In such a situation it seems more fulfilling not to divide those two types of artistic activities but to compare particular works and aims set up by authors. Almost for every artist at “Verge” a doppelganger can be found, or, that which is no less interesting, an absolute antipode from the design sphere. The lamp of Reinier Bosch called “The Frozen Teardrop” is an imitation in bronze of a ragged piece of cardboard looking like a storm wave. In his other works Bosch imitates various sorts of rubbish using expensive materials’. Bosch is not the only one who plays with the materials value, though, maybe, he is the most monumental. Sergey Shekhovtsov’s approach to his sculptures is quite the opposite: he cuts expensive and functional things, out of PU foam. Both Bosch and Shekhovtsov turn what is cheap and trivial into an object for collecting and aesthetic pleasure without adaptating it to the comfort and characteristics of an interior. Shekhovtsov takes over Pop art and, more precisely, Oldenburg’s soft sculptures, while Bosch should be seen in the context of the friendly to Pop art “Neo-Geo”. “The Frozen Teardrop” is comparable to inflatable toys made of steel in the workshop of Jeff Koons. Meanwhile the interactivity of Electroboutique’s “The Cross” is disinterested in the sense that a spectator gets no informational benefit from interacting with this object. rAndom International’s installation “Audience” (2009) works in a similar way. With rAndom International a few mirrors “watch” a spectator; the mirrors turn, following and fixing a spectator’s movements. Here technologies do not serve a consumer, they cringe before him/her. Aristarkh Chernyshev’s “Knode” is a contamination of scrolling lines from Jenny Holzer’s works, the Hans Haacke installation “News” and a popular design method of curving artificial planes congenial with, for example, what the group Troika is doing and especially with the interactive cloud over the London airport Heathrow.

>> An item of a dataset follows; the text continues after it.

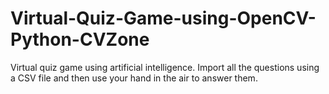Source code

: # Virtual-Quiz-Game-using-OpenCV-Python-CVZone
Virtual quiz game using artificial intelligence. Import all the questions using a CSV file and then use your hand in the air to answer them.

More elaborated links emerge between Irina Korina’s installations and the works of a Spanish designer Nacho Carbonell. Carbonell makes biomorphic furniture with additional planes shooting forth and stylised as organic objects (hornet’s nests, tree branches, fossils). In his “Chair-Tree” the back of the chair, resting on two thin legs, stretches up for a few meters and ends with a hollow. The object is accompanied by the text in which the chair is treated like a living being seeking its own identity. From about 2008 synthetic planes in Korina works have also started to violate the borders acquiring flexibility and expression of plants. In the outcome her objects look more emphatic than the eco-design of Carbonell. And the effect is due to what is the most apparent difference between art and design: art always prefers pessimistic scenarios to the construction of the stable world models.